In this column from February 19, 2012, Michael Lomax makes the case for charter schools. He argues for the need to pass HR 1162- the Charter School Amendment before the Georgia legislature. He emphasizes the need for students who are better prepared for college and the work force demands of today. This excerpt is even more relevant when you consider the extensive experience of the writer as an educator at the college level:
…But to produce more college graduates, we have to produce more college-ready high school graduates. And right now, we are not getting the job done. One of every three college freshmen have to take at least one remedial course to learn what they should have been taught in high school. Just four of 10 ninth graders go on to graduate from college.
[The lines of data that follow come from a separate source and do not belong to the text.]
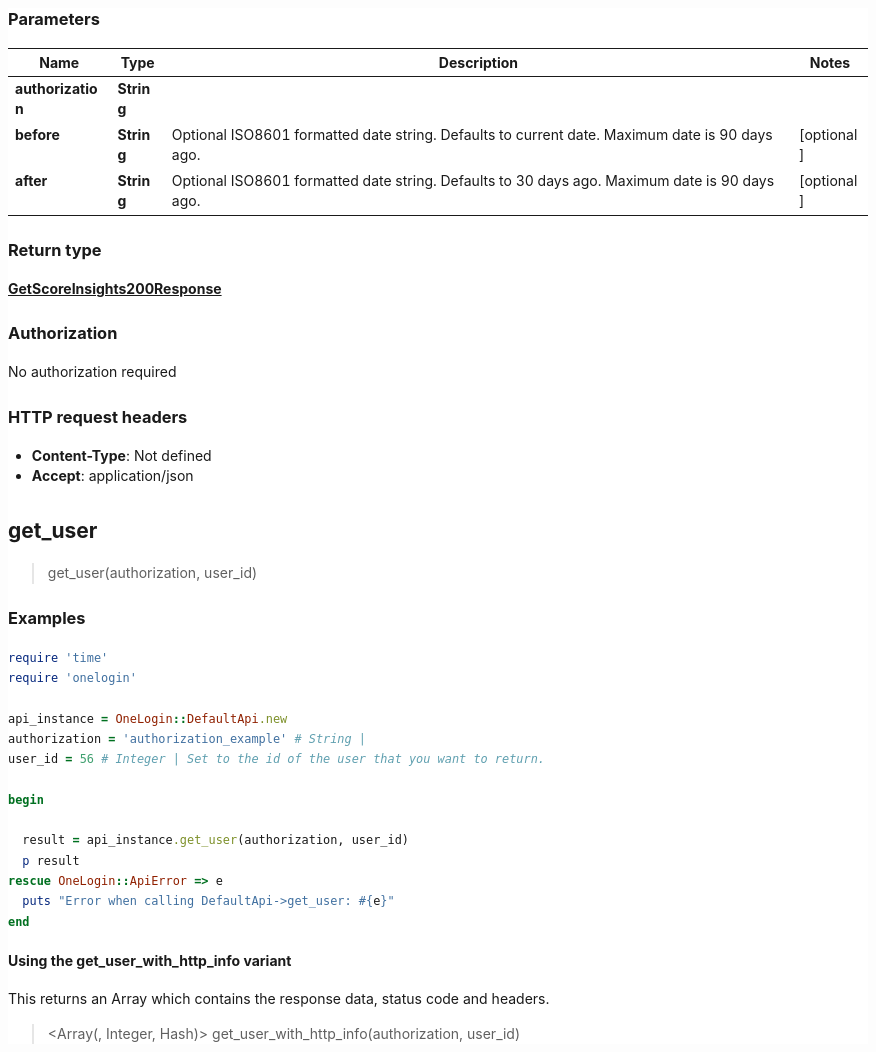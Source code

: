 ### Parameters

| Name | Type | Description | Notes |
| ---- | ---- | ----------- | ----- |
| **authorization** | **String** |  |  |
| **before** | **String** | Optional ISO8601 formatted date string. Defaults to current date. Maximum date is 90 days ago. | [optional] |
| **after** | **String** | Optional ISO8601 formatted date string. Defaults to 30 days ago. Maximum date is 90 days ago. | [optional] |

### Return type

[**GetScoreInsights200Response**](GetScoreInsights200Response.md)

### Authorization

No authorization required

### HTTP request headers

- **Content-Type**: Not defined
- **Accept**: application/json


## get_user

> <User> get_user(authorization, user_id)



### Examples

```ruby
require 'time'
require 'onelogin'

api_instance = OneLogin::DefaultApi.new
authorization = 'authorization_example' # String | 
user_id = 56 # Integer | Set to the id of the user that you want to return.

begin
  
  result = api_instance.get_user(authorization, user_id)
  p result
rescue OneLogin::ApiError => e
  puts "Error when calling DefaultApi->get_user: #{e}"
end
```

#### Using the get_user_with_http_info variant

This returns an Array which contains the response data, status code and headers.

> <Array(<User>, Integer, Hash)> get_user_with_http_info(authorization, user_id)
This is where public charter schools come in. Like system schools, they admit all students, up to the limits of their capacities. But they are smaller and more flexible than system schools. They can try new approaches, more focused on their students’ needs. Like any well-run business or organization, they can keep what works, and discard what doesn’t. And they can be held accountable for the education they give their students.
Open and free to all, innovative, flexible and accountable: We don’t need fewer charter schools. We need more.
Charter schools are not the answer to improving our public schools. But they must be part of the answer. For thousands of students in Atlanta, across Georgia, and around the country, they are a right-now choice for parents to seek educational opportunities for their children and hold system schools accountable. And the choice they afford parents provides powerful but constructive competition to system schools, and powerful leverage for change.